■ What to do ■
Whenever a line contains the string "computer", copy it out of the entries.

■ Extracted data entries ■
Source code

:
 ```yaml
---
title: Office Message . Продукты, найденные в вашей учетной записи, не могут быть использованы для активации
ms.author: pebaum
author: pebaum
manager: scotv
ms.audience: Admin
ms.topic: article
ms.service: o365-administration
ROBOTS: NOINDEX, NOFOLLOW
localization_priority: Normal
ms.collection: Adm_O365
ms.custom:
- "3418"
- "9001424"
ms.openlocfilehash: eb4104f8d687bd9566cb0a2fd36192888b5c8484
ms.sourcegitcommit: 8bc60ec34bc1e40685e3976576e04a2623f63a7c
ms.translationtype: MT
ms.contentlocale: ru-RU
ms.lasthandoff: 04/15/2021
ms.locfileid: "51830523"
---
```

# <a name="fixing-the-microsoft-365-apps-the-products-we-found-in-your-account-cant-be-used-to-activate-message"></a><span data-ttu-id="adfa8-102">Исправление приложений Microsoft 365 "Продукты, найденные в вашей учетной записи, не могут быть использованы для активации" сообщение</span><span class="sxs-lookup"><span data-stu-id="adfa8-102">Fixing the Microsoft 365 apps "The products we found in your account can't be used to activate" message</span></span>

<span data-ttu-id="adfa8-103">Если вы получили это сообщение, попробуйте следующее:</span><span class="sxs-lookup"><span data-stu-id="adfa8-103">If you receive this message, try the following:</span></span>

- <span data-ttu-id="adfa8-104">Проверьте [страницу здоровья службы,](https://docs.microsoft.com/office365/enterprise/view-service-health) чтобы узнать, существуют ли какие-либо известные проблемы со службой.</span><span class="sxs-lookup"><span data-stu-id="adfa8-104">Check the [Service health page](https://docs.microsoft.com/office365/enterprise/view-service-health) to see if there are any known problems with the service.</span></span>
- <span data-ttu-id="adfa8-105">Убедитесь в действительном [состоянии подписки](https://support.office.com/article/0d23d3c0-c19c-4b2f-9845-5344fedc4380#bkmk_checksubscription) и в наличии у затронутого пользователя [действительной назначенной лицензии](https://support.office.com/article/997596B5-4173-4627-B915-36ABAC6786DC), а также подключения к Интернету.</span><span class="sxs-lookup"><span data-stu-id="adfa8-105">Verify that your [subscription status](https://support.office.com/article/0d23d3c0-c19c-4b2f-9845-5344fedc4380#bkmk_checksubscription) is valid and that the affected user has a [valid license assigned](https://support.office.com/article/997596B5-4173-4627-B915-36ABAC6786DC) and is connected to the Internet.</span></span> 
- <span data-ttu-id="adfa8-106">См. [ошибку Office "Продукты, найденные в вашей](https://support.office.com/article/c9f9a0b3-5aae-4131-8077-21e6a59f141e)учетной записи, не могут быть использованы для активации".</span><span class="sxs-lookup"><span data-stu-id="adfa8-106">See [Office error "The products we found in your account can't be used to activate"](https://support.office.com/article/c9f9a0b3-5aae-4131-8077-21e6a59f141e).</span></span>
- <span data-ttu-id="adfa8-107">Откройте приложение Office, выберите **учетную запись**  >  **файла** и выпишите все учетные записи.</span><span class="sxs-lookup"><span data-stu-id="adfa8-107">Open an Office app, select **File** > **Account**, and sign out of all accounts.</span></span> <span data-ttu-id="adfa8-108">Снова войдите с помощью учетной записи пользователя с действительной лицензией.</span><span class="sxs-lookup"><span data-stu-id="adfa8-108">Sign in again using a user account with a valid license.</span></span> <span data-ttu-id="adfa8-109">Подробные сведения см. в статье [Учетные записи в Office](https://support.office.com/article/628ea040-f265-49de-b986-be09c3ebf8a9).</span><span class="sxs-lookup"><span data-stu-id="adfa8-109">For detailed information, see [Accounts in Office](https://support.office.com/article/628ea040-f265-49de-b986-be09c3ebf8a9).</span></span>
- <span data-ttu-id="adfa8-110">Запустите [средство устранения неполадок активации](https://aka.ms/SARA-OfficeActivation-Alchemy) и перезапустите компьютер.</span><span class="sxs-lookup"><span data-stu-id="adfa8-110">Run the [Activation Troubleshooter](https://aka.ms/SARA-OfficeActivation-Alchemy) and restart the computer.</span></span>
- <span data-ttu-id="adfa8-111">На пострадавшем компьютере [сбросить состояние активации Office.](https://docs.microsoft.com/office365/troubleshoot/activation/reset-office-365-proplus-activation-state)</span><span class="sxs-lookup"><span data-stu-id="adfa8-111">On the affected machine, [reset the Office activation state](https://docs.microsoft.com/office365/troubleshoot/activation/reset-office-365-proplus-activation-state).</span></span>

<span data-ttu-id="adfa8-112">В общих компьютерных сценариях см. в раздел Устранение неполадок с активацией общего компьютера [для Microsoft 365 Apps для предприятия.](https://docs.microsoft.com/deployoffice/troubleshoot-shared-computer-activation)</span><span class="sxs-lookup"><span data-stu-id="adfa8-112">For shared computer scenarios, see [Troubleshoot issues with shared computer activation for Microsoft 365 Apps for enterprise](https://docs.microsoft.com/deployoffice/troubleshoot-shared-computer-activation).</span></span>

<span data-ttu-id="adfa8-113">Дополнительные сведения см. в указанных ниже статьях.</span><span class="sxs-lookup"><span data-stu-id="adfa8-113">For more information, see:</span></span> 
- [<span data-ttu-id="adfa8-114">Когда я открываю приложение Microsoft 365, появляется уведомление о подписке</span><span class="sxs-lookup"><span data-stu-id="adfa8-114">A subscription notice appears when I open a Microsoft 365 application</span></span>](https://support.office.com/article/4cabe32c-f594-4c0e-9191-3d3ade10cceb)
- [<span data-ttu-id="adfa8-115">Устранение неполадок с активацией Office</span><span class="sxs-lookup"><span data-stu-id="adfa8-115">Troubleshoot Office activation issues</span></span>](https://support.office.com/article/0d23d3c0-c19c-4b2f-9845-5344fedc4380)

...

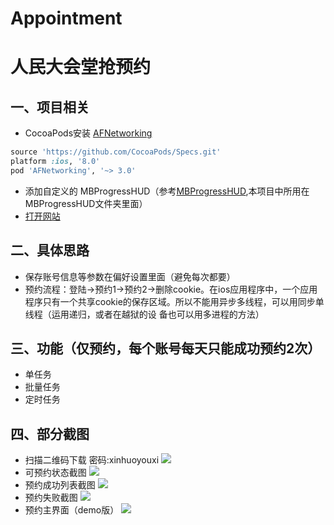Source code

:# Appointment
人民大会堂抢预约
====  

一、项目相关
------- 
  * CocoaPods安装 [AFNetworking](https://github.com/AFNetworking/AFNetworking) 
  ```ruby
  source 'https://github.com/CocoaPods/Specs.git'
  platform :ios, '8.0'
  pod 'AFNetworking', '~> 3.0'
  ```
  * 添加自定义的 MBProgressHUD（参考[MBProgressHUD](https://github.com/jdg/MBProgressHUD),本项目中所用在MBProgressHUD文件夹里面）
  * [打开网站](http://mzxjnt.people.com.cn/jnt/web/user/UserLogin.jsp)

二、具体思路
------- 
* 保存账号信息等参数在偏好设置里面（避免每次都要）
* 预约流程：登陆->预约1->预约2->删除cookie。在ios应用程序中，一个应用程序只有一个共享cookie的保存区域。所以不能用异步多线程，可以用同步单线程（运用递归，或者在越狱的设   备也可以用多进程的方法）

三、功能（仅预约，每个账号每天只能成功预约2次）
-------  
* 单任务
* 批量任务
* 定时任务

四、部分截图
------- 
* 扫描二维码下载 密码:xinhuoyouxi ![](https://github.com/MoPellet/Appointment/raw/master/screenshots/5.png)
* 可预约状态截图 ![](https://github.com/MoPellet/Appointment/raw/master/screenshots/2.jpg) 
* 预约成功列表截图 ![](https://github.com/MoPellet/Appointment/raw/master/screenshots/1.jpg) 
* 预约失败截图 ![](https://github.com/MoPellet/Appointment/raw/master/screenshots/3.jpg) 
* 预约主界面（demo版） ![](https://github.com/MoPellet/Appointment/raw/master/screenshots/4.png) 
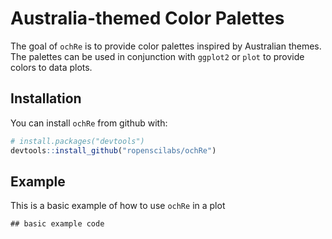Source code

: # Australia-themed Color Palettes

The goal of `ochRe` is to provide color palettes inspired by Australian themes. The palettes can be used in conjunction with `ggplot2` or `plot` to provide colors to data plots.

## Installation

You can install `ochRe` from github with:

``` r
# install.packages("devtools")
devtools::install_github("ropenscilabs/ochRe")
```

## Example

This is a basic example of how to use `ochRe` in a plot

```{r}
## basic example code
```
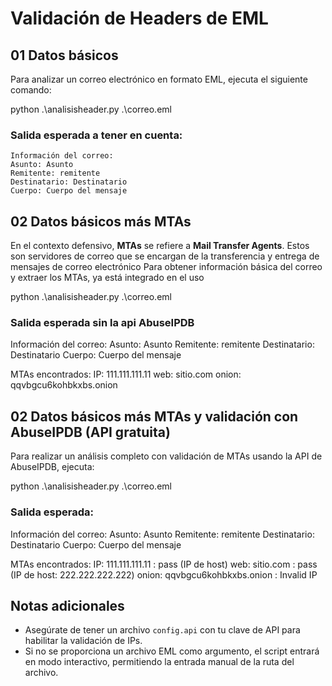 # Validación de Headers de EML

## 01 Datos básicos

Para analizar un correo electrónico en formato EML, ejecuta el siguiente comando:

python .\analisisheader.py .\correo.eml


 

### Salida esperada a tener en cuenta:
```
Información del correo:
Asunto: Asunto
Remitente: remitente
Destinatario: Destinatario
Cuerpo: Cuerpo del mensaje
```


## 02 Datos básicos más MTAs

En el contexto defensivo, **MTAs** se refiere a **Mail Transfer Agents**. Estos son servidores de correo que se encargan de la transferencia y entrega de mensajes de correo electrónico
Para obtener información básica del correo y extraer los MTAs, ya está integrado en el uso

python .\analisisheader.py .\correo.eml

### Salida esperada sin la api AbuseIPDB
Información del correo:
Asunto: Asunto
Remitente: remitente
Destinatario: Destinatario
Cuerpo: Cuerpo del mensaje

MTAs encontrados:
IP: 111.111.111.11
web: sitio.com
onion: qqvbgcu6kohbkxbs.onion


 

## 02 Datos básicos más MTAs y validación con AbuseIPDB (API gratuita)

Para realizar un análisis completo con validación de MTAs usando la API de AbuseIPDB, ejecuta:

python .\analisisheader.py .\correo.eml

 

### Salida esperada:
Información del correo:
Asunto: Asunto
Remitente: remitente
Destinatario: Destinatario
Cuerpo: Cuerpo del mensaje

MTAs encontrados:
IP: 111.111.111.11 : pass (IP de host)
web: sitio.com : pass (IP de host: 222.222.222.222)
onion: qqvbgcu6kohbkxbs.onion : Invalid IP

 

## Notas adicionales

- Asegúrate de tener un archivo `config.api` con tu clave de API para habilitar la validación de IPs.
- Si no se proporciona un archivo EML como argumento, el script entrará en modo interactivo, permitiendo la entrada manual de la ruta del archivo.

■ Solution to this task ■
- <span data-ttu-id="adfa8-110">Запустите [средство устранения неполадок активации](https://aka.ms/SARA-OfficeActivation-Alchemy) и перезапустите компьютер.</span><span class="sxs-lookup"><span data-stu-id="adfa8-110">Run the [Activation Troubleshooter](https://aka.ms/SARA-OfficeActivation-Alchemy) and restart the computer.</span></span>
<span data-ttu-id="adfa8-112">В общих компьютерных сценариях см. в раздел Устранение неполадок с активацией общего компьютера [для Microsoft 365 Apps для предприятия.](https://docs.microsoft.com/deployoffice/troubleshoot-shared-computer-activation)</span><span class="sxs-lookup"><span data-stu-id="adfa8-112">For shared computer scenarios, see [Troubleshoot issues with shared computer activation for Microsoft 365 Apps for enterprise](https://docs.microsoft.com/deployoffice/troubleshoot-shared-computer-activation).</span></span>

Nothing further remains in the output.